Find the string "Responsive" in the data, and copy out each line that has it.

———

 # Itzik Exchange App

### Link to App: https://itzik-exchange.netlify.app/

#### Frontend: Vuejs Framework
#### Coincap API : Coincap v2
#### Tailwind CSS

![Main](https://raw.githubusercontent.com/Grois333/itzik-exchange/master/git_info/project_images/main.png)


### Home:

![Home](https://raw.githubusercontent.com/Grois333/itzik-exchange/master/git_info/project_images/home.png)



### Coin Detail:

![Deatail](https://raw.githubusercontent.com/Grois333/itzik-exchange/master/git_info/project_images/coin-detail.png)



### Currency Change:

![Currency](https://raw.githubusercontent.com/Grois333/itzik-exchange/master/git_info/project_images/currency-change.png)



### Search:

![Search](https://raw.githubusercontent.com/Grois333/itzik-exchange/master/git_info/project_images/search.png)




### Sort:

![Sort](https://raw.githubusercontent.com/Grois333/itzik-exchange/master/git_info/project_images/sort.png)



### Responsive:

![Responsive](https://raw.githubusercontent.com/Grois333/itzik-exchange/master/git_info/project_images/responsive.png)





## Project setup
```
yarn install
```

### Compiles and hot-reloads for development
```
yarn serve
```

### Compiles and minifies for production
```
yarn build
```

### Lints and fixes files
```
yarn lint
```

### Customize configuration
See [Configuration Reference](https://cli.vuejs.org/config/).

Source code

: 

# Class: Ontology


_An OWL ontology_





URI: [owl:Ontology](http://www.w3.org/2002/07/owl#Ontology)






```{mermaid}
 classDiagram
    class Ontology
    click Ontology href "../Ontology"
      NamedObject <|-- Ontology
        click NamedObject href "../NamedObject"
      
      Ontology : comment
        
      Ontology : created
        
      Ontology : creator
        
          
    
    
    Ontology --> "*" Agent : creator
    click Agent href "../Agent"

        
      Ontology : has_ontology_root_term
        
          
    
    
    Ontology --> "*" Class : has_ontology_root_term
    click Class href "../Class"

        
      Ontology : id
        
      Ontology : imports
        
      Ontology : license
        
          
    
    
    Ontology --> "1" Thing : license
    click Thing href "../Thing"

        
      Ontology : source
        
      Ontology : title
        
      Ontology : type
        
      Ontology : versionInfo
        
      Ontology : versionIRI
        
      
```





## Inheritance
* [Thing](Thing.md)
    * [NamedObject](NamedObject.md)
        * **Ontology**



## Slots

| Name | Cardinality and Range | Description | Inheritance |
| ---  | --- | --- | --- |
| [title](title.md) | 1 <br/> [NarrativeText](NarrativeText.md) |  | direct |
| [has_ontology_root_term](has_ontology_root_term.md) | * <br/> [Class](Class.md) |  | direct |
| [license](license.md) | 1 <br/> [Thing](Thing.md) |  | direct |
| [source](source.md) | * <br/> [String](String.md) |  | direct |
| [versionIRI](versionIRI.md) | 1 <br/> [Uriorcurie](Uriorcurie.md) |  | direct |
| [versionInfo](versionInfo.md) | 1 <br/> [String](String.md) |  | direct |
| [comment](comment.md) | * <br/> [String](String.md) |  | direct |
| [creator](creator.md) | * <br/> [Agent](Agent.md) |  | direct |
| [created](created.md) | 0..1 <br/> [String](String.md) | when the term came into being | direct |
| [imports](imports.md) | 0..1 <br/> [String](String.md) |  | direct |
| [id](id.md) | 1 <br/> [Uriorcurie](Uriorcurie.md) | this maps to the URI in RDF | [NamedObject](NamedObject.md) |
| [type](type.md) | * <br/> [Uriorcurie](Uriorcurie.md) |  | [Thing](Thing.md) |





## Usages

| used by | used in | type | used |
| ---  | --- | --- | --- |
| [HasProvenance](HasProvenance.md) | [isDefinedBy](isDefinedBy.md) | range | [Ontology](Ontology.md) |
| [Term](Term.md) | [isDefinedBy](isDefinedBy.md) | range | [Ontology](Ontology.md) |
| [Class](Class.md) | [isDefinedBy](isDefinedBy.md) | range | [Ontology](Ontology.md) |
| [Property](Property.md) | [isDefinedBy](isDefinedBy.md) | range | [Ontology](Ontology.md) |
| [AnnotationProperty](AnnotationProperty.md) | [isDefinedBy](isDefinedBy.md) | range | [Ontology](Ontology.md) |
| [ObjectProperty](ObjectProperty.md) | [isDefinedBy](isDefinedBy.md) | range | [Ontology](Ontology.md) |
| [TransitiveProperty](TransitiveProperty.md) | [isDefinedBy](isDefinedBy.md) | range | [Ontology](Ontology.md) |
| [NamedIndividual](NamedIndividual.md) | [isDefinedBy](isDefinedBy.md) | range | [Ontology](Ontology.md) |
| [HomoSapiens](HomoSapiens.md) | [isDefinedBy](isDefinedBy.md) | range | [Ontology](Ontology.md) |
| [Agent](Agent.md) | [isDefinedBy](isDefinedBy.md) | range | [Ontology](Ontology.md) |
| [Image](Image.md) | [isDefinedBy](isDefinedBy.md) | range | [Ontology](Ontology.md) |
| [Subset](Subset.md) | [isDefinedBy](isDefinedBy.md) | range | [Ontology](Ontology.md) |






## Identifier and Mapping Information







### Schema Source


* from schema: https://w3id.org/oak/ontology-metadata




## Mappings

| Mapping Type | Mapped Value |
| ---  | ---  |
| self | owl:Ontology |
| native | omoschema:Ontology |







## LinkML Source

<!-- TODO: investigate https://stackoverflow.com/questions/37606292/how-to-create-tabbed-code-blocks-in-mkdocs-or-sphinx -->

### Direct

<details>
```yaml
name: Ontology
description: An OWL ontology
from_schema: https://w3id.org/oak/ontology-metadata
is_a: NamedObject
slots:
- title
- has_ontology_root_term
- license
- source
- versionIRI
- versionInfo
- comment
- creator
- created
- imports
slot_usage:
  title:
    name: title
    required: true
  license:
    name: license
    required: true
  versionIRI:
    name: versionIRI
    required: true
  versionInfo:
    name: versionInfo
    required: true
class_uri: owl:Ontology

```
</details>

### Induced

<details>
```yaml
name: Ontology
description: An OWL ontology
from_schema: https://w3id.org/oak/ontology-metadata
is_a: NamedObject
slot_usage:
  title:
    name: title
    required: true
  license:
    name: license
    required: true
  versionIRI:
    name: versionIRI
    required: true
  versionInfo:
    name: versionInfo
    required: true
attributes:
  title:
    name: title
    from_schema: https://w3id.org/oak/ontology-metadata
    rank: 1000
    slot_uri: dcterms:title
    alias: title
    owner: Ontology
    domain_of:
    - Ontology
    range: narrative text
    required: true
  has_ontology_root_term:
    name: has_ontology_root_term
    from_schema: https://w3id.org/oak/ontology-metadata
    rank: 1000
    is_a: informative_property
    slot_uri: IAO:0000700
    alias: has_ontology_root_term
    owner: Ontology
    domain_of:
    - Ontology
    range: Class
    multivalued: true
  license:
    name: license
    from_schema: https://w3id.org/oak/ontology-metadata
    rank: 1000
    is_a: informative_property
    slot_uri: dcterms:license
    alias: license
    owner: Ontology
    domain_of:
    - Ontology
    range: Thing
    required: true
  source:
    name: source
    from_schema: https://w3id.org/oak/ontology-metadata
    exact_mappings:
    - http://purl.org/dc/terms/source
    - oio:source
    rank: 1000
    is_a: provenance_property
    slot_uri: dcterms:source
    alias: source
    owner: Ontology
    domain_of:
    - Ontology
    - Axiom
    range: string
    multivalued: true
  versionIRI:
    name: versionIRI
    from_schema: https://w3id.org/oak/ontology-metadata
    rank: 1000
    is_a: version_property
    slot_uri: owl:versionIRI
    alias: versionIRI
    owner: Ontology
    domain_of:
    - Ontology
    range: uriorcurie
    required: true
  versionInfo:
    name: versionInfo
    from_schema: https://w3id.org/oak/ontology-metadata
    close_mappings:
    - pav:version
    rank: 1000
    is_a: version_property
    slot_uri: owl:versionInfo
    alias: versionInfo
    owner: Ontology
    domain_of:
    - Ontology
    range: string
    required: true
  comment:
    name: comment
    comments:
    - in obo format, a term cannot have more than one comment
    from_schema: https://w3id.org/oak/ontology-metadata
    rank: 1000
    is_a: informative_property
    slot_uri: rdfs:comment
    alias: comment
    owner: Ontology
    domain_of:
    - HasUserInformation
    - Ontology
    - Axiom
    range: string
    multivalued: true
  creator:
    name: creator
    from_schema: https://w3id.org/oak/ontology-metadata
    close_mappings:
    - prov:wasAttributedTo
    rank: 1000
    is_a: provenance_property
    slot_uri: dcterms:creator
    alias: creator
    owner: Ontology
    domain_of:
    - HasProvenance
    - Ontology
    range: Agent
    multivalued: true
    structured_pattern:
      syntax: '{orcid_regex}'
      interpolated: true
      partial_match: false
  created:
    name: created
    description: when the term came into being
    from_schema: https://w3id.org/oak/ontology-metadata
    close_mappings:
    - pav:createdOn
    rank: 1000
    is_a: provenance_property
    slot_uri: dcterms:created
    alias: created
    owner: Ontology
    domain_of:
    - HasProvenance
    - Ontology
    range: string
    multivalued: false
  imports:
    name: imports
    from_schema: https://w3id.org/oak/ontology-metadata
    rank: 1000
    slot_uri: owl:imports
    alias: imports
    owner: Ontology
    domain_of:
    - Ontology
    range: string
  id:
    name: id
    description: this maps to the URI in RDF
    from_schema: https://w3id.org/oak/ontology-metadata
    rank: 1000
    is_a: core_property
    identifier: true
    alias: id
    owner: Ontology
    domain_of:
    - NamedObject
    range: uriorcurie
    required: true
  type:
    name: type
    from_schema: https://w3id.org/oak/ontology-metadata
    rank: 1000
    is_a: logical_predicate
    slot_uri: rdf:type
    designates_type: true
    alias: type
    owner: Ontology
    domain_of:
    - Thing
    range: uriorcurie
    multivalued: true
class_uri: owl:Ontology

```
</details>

———

**EXERCISE RESULT**.
### Responsive:
![Responsive](https://raw.githubusercontent.com/Grois333/itzik-exchange/master/git_info/project_images/responsive.png)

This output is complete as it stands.